Starting with the first line and ending with the line that holds "2025-10-26 | 612", repeat the material exactly.

==========

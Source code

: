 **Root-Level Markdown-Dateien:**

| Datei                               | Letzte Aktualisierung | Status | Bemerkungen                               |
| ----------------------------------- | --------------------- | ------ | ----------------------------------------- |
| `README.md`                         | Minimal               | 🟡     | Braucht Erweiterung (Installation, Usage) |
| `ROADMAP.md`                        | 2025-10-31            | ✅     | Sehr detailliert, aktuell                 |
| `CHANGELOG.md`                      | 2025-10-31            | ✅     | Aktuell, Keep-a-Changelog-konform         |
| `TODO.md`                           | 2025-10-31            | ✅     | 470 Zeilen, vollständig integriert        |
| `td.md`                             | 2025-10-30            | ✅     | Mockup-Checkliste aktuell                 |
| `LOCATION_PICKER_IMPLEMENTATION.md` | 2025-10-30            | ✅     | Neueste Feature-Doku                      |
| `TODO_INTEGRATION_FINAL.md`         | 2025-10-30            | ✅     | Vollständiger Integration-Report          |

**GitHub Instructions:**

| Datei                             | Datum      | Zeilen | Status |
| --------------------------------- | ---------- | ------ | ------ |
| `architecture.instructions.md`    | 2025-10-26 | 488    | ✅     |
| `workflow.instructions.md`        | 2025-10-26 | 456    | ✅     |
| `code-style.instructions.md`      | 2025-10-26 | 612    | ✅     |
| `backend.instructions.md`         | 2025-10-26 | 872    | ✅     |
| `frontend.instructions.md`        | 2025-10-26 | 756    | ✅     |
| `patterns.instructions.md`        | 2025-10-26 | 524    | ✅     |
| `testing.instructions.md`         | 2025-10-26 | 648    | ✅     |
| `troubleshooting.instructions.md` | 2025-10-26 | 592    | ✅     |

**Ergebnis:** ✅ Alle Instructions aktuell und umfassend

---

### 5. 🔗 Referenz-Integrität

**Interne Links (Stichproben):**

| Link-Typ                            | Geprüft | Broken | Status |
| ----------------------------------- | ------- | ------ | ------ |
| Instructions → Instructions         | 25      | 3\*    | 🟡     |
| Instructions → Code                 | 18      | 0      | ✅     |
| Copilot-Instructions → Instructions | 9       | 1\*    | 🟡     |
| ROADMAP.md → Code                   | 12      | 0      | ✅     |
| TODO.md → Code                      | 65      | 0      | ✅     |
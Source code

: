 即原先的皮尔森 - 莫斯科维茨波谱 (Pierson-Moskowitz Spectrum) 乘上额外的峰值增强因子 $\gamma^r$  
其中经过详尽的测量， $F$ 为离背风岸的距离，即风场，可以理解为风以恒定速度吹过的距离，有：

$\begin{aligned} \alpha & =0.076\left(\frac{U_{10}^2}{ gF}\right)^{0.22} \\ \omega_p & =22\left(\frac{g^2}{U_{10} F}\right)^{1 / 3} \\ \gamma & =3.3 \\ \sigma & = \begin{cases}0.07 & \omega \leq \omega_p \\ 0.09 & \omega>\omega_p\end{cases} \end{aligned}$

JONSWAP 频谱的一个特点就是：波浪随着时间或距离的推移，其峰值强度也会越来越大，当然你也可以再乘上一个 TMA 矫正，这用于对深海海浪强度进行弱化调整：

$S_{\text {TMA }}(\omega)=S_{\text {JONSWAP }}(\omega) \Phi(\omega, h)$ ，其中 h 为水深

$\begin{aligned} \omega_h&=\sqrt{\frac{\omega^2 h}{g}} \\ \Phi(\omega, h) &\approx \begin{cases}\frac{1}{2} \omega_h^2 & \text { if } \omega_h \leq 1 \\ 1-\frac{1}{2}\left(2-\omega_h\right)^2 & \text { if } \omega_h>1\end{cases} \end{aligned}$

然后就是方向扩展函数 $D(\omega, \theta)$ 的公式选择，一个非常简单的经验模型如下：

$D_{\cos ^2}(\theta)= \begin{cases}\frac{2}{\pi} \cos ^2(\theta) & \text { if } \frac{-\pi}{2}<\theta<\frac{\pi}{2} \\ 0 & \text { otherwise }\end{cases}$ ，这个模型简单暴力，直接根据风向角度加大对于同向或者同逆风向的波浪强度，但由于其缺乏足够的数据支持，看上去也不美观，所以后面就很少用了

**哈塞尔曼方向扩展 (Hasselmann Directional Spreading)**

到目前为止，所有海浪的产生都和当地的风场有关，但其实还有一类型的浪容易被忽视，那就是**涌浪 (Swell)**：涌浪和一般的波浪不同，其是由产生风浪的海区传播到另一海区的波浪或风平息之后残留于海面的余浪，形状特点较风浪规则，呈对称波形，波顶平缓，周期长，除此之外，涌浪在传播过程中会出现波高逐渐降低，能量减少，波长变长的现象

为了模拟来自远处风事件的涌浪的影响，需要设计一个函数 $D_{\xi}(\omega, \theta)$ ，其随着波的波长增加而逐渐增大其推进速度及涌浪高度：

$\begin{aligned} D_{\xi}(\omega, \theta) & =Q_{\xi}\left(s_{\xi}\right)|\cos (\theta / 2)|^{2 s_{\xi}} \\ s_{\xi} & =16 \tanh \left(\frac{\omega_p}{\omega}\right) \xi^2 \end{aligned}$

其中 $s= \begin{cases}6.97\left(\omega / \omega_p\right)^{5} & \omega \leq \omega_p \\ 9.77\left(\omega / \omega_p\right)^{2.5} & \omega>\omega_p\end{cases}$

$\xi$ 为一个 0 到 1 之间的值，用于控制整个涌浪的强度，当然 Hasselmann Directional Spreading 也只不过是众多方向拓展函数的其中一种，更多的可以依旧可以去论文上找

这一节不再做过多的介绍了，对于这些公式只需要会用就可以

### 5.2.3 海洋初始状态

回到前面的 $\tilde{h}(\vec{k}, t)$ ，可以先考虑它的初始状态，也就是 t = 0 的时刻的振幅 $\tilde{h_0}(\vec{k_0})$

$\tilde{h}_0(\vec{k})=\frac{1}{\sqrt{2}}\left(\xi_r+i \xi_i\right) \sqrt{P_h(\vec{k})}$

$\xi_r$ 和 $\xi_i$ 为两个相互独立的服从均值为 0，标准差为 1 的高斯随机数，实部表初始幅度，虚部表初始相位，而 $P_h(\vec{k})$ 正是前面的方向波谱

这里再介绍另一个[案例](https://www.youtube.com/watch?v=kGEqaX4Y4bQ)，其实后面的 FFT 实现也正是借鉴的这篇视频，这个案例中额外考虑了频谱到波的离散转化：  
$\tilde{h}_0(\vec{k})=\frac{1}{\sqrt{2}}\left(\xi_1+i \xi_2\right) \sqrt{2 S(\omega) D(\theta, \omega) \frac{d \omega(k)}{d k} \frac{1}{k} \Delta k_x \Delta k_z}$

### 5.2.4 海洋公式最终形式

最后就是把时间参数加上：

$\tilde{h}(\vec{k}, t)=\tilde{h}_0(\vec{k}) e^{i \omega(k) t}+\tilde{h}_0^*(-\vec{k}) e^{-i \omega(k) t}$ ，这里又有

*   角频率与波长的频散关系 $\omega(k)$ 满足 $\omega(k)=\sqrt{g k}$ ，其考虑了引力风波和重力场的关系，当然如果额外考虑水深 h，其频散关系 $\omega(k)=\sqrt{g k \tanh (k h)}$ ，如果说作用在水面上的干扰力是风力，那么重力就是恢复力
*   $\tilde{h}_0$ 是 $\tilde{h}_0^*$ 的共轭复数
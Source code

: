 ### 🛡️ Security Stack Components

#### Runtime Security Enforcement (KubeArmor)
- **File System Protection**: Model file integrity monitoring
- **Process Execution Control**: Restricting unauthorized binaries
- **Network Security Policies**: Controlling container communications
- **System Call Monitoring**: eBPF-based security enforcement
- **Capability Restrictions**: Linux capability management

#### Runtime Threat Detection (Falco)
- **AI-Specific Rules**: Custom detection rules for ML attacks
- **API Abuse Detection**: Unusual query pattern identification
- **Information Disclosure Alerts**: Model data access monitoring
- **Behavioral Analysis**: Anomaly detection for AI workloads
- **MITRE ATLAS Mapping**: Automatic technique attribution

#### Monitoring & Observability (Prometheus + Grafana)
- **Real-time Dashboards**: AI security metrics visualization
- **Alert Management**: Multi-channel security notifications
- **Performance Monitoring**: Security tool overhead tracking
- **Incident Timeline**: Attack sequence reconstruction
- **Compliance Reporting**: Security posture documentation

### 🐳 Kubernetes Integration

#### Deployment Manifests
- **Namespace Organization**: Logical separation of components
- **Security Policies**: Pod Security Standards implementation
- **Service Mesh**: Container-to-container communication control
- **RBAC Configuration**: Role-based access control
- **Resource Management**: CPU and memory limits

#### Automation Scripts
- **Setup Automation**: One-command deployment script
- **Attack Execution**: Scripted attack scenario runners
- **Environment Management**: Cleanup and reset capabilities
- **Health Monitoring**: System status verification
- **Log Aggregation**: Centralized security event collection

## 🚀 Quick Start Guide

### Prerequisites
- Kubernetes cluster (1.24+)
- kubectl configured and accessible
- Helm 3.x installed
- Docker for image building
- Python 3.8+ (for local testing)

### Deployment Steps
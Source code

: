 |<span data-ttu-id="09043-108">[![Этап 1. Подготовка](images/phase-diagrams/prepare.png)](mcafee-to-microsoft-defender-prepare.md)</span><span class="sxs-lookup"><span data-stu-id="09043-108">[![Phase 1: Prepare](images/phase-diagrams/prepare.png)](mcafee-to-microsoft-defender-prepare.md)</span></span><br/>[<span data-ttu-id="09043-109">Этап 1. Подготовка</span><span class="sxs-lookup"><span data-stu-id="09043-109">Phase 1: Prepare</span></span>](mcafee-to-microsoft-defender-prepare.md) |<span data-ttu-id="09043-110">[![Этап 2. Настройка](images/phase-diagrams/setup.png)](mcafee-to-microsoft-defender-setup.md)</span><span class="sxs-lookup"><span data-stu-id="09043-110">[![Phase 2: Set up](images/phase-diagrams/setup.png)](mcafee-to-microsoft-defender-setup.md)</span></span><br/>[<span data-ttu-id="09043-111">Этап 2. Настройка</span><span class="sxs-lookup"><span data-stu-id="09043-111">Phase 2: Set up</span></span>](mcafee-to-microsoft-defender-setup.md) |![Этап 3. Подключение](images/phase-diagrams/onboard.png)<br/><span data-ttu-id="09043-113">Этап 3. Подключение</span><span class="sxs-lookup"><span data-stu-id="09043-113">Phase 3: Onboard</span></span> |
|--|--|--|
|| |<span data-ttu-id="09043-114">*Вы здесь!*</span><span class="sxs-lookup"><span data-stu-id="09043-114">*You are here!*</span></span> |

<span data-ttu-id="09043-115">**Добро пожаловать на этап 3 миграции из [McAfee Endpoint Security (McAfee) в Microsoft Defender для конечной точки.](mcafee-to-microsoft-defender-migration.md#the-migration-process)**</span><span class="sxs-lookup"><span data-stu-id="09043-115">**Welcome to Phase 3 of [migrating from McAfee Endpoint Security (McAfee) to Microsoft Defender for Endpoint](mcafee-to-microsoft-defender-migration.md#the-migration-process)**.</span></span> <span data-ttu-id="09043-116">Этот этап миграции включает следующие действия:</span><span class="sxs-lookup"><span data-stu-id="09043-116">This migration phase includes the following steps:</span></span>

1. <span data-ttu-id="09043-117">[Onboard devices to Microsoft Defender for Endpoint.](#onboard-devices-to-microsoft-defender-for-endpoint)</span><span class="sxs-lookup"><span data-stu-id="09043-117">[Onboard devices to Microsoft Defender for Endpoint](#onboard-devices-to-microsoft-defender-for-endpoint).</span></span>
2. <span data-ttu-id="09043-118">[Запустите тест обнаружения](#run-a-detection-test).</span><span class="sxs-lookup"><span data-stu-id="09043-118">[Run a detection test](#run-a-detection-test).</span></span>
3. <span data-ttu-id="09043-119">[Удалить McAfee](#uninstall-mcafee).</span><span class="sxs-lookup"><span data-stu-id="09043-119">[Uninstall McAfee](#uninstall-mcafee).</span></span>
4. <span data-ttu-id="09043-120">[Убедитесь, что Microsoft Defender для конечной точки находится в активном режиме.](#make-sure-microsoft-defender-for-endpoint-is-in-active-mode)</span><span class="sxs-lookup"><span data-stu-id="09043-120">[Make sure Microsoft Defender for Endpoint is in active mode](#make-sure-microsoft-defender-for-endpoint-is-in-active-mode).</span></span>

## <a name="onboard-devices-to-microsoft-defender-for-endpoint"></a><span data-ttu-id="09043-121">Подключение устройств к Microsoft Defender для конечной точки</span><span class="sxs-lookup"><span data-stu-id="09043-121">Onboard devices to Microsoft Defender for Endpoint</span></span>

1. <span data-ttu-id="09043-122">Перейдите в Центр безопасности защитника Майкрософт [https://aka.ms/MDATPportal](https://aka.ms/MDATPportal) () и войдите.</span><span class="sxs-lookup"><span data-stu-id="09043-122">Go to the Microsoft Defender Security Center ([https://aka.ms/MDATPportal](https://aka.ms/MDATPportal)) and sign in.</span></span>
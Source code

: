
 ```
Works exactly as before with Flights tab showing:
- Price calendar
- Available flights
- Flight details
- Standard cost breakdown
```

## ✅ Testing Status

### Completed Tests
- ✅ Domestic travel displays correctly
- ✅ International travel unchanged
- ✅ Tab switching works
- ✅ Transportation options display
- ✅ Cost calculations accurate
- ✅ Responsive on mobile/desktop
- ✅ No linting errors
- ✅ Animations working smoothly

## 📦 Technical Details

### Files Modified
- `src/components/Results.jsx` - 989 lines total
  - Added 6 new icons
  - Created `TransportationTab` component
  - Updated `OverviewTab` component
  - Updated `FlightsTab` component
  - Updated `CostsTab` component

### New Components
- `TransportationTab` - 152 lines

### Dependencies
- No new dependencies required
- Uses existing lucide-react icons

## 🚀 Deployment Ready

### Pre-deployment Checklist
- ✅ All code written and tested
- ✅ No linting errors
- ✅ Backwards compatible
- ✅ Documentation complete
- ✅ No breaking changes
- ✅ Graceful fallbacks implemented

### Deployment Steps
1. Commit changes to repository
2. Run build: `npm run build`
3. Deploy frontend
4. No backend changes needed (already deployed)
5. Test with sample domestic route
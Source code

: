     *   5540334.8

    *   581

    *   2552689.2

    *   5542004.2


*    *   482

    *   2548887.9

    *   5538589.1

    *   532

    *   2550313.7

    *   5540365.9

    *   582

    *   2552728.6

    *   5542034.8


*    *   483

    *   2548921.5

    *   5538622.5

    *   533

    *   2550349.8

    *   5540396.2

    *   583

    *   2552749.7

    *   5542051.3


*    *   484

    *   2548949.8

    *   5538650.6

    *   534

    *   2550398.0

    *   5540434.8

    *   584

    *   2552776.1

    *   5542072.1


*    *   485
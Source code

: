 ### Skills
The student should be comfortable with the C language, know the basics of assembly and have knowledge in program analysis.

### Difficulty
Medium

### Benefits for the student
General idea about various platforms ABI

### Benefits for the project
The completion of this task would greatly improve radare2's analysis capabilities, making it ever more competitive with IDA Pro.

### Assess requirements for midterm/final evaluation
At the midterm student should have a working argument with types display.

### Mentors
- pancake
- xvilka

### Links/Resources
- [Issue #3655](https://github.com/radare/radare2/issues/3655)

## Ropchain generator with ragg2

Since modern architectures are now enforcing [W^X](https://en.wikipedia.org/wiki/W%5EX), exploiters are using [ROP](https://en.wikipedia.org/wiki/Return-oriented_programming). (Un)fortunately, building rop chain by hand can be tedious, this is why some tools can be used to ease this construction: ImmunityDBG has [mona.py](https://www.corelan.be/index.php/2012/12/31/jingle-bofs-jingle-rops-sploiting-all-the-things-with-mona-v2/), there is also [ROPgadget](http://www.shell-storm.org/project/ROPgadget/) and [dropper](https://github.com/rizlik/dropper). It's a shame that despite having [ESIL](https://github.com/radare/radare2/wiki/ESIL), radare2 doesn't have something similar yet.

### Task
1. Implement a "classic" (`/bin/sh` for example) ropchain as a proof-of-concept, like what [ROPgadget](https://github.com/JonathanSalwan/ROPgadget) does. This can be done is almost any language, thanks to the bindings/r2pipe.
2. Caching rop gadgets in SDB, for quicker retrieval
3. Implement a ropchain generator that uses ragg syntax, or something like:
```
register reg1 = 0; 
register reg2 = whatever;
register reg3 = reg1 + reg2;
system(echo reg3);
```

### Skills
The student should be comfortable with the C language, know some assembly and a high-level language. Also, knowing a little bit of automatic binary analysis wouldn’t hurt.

==========

▶ _OUTPUT FOR THIS EXERCISE_
Source code

: **Root-Level Markdown-Dateien:**

| Datei                               | Letzte Aktualisierung | Status | Bemerkungen                               |
| ----------------------------------- | --------------------- | ------ | ----------------------------------------- |
| `README.md`                         | Minimal               | 🟡     | Braucht Erweiterung (Installation, Usage) |
| `ROADMAP.md`                        | 2025-10-31            | ✅     | Sehr detailliert, aktuell                 |
| `CHANGELOG.md`                      | 2025-10-31            | ✅     | Aktuell, Keep-a-Changelog-konform         |
| `TODO.md`                           | 2025-10-31            | ✅     | 470 Zeilen, vollständig integriert        |
| `td.md`                             | 2025-10-30            | ✅     | Mockup-Checkliste aktuell                 |
| `LOCATION_PICKER_IMPLEMENTATION.md` | 2025-10-30            | ✅     | Neueste Feature-Doku                      |
| `TODO_INTEGRATION_FINAL.md`         | 2025-10-30            | ✅     | Vollständiger Integration-Report          |

**GitHub Instructions:**

| Datei                             | Datum      | Zeilen | Status |
| --------------------------------- | ---------- | ------ | ------ |
| `architecture.instructions.md`    | 2025-10-26 | 488    | ✅     |
| `workflow.instructions.md`        | 2025-10-26 | 456    | ✅     |
| `code-style.instructions.md`      | 2025-10-26 | 612    | ✅     |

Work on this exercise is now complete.